Plain-text document sources:
—————
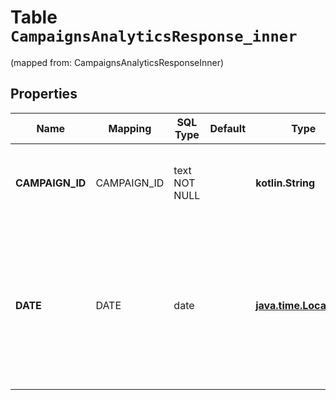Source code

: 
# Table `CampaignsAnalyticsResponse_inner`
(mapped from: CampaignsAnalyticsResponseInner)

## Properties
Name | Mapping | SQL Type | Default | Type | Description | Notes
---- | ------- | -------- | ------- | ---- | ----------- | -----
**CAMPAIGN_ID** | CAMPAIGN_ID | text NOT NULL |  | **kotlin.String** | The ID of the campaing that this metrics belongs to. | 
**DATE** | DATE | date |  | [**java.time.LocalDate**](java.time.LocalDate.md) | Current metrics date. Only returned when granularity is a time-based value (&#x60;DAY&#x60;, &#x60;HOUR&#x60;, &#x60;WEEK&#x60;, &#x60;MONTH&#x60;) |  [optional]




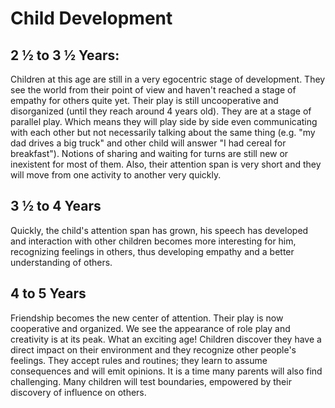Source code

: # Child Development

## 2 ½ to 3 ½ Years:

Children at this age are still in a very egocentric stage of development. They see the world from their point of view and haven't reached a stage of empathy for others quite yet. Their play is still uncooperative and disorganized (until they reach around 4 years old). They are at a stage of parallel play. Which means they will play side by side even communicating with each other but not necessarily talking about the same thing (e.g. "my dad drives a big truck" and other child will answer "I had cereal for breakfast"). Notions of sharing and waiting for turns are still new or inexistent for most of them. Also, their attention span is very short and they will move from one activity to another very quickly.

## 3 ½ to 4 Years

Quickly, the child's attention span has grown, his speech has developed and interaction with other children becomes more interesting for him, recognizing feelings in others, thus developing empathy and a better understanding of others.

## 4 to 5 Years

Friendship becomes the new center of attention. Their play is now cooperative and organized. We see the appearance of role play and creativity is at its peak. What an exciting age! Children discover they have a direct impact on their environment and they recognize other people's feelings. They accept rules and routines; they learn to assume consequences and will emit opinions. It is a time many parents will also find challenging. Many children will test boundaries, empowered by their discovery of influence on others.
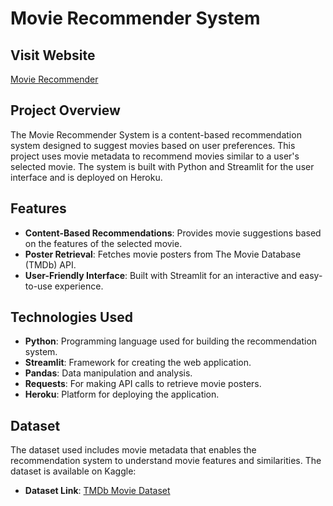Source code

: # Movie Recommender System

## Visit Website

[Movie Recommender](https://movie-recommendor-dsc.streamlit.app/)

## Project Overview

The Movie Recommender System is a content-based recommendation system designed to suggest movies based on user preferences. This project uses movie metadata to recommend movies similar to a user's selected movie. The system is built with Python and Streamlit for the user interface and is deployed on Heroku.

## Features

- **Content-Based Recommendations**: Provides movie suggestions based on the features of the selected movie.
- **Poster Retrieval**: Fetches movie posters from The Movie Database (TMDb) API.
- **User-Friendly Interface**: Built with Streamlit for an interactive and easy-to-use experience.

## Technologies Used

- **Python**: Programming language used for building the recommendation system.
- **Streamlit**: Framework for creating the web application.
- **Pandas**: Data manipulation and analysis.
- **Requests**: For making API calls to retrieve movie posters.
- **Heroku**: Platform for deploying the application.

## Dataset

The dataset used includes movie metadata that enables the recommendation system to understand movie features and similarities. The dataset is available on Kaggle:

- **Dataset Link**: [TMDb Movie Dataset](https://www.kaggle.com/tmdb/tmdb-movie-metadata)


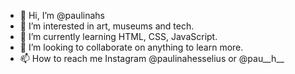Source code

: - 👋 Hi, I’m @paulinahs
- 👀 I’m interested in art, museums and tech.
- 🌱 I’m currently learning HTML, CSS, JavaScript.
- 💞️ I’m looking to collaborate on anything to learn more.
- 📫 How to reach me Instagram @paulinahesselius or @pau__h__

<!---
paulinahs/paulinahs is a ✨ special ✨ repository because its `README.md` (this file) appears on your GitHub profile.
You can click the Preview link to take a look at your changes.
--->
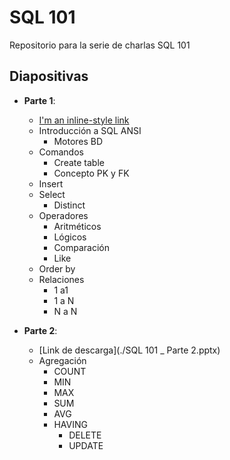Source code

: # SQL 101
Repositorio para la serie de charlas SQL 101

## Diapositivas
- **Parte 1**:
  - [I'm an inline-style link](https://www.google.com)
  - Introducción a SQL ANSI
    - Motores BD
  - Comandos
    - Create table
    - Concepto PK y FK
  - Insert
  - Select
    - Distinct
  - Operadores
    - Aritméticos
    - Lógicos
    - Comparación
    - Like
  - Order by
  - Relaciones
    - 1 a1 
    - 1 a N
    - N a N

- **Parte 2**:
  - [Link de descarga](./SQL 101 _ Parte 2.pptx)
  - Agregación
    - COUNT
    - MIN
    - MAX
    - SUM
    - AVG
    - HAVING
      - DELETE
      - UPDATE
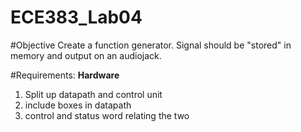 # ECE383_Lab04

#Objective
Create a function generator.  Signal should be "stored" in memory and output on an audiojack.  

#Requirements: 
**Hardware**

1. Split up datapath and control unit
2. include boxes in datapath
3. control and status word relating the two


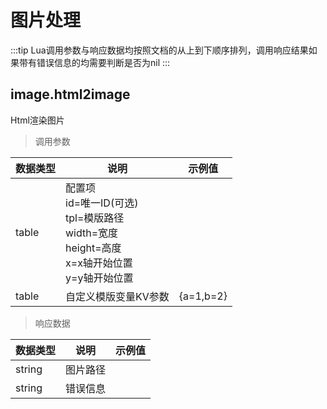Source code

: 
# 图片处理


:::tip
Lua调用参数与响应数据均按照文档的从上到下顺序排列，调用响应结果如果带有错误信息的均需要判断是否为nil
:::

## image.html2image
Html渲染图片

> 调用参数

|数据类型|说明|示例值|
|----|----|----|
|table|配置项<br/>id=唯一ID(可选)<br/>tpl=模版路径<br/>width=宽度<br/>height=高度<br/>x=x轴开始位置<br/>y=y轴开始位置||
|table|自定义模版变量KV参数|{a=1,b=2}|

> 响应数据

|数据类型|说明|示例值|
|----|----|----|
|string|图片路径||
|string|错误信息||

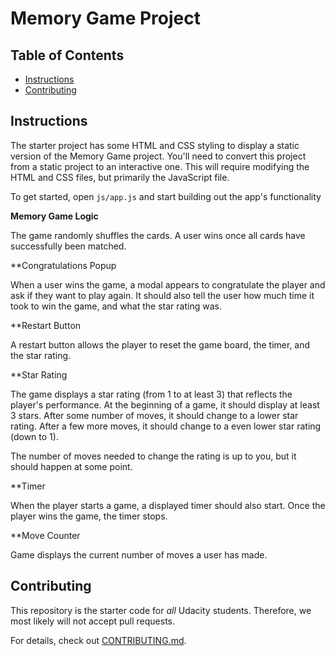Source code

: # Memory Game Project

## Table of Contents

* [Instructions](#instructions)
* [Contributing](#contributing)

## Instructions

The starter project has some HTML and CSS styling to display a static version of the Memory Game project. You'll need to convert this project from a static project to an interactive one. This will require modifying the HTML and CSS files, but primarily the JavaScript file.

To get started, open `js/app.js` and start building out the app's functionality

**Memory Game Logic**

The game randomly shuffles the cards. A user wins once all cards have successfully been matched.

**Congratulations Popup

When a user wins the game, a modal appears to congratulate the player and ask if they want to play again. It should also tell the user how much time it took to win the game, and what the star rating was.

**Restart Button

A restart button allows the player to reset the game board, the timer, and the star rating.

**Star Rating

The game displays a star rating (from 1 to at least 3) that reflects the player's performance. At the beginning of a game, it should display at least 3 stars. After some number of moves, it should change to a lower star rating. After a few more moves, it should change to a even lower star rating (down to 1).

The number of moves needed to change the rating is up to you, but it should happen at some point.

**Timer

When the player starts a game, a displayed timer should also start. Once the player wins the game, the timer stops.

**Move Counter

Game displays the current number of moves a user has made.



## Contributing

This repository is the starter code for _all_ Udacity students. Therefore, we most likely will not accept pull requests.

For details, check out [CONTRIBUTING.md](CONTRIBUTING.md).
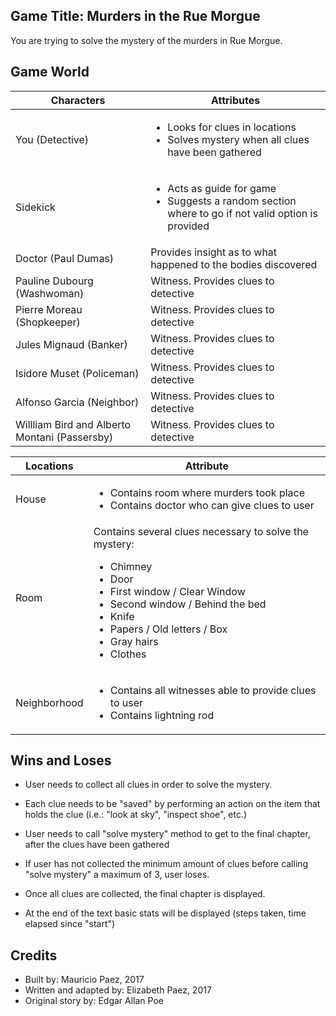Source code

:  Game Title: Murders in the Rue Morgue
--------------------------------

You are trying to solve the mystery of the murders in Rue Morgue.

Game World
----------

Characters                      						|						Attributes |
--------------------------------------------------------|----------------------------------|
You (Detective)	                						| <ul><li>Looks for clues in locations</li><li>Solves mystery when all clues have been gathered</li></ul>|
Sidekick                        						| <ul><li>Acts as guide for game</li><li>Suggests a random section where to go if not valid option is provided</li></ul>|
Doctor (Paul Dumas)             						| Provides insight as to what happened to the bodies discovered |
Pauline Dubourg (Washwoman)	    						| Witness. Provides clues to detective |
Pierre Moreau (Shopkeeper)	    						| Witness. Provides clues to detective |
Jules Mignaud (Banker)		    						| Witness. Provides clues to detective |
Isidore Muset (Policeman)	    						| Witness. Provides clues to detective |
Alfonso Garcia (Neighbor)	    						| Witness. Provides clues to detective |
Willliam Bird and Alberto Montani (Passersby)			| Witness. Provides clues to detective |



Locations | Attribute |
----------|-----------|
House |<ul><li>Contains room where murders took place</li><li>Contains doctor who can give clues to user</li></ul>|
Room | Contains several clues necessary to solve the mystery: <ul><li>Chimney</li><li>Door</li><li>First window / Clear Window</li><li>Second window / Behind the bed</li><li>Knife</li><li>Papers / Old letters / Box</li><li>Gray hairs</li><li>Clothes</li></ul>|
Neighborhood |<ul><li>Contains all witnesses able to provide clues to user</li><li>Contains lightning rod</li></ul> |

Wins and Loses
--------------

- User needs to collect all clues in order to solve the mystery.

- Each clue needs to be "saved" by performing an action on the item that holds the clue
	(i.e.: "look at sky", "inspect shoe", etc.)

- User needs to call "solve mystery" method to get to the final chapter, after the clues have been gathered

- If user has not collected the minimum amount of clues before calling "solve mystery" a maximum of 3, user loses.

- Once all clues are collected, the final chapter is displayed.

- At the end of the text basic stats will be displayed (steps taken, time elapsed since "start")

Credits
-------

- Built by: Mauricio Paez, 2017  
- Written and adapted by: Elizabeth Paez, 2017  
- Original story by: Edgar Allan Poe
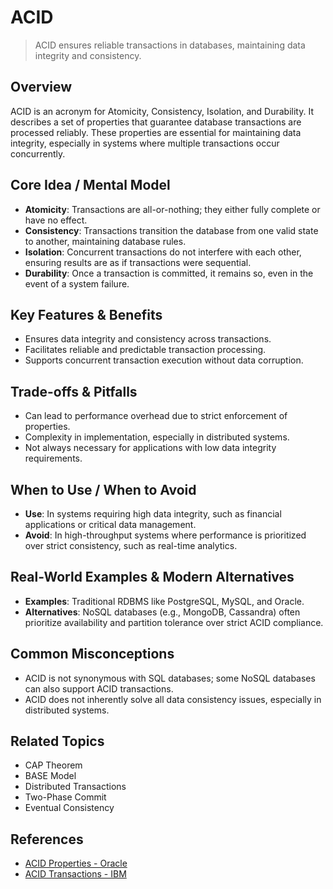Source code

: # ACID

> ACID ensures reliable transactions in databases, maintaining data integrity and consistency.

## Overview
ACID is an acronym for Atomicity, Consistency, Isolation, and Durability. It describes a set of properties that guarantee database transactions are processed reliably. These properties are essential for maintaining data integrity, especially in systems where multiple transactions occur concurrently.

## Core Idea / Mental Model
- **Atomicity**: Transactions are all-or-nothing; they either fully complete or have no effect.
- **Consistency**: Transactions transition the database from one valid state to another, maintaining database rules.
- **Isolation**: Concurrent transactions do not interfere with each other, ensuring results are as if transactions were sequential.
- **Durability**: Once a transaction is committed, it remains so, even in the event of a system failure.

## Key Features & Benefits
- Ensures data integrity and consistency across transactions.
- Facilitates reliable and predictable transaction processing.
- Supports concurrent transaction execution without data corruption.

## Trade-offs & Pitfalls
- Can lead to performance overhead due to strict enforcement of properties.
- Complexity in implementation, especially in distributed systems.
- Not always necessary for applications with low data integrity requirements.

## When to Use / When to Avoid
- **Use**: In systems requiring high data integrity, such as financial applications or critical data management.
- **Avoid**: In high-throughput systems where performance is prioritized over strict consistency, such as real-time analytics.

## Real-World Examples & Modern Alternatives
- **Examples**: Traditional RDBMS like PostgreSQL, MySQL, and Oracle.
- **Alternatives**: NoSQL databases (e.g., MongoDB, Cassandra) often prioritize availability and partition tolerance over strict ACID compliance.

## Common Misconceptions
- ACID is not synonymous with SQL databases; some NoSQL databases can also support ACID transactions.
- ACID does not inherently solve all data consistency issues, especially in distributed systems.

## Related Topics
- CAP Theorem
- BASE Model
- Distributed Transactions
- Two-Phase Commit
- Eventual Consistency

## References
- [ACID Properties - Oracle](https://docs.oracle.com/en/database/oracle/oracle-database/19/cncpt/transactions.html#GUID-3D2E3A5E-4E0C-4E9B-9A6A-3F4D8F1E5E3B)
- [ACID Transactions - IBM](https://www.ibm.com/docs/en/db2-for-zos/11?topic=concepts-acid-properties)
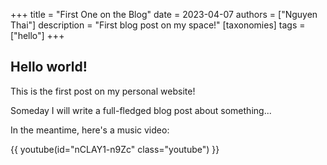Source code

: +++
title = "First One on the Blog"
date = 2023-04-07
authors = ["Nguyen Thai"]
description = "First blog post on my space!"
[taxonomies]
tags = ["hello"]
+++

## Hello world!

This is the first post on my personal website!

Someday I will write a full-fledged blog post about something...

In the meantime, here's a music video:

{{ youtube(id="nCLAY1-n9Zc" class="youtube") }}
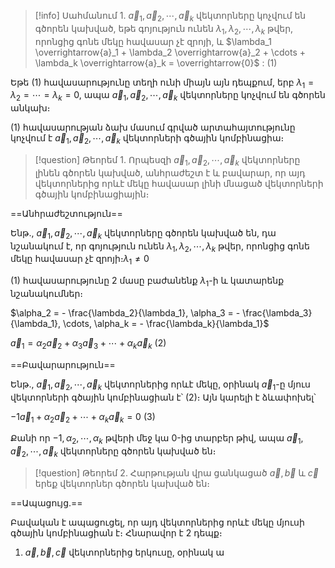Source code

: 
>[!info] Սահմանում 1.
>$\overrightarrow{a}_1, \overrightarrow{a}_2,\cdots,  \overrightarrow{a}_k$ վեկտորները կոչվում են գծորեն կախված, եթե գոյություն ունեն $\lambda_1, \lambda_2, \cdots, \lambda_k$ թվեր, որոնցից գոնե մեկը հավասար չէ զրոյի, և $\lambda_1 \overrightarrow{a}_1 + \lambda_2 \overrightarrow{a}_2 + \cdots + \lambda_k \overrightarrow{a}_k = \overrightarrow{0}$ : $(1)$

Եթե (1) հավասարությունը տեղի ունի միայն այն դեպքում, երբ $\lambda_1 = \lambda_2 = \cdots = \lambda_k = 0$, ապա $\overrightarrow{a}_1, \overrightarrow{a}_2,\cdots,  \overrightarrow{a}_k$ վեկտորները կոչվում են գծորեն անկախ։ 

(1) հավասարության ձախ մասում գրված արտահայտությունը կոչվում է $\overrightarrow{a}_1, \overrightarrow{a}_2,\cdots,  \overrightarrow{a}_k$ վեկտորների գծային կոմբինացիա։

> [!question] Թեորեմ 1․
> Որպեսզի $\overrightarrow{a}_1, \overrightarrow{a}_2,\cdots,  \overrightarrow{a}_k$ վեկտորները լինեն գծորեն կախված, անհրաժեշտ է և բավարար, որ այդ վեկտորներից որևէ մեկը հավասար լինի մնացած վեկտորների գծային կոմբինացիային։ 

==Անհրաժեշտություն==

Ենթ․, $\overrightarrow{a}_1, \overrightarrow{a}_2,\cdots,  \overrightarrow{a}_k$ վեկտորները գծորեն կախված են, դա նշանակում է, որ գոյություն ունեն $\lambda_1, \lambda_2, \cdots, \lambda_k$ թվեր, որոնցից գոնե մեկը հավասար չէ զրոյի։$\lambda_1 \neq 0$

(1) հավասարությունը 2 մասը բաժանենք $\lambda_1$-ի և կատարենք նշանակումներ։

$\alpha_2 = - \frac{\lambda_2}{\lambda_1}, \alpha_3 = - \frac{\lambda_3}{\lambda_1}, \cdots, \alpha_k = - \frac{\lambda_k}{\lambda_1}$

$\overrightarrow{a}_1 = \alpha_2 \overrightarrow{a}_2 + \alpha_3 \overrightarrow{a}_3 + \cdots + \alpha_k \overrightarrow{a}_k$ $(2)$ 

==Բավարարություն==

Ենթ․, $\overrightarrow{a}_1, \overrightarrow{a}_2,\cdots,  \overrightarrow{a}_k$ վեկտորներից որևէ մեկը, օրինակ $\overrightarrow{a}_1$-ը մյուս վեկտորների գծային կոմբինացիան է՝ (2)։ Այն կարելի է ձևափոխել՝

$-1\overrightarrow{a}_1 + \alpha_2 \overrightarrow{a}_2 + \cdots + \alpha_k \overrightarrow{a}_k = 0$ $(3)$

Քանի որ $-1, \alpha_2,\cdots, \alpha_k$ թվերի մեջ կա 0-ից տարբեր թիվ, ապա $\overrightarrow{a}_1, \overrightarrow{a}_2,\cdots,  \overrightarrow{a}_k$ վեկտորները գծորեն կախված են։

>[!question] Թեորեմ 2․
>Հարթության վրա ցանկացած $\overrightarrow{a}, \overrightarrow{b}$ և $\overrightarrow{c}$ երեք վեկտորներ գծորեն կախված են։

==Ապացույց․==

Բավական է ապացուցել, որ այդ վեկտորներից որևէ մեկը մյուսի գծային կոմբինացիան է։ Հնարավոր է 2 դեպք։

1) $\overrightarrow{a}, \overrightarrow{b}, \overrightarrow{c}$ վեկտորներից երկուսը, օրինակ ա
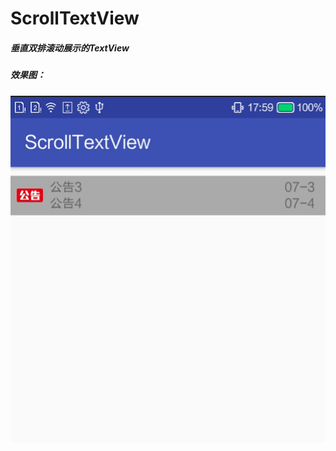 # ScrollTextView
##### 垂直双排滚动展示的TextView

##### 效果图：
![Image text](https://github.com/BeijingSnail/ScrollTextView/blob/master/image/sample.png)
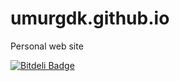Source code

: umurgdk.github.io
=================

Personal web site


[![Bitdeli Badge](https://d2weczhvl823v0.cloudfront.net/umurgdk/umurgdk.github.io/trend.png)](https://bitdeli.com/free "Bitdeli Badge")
—————
Work order | Your answer should be one number: how many lines in the records above include "span".

Response | 2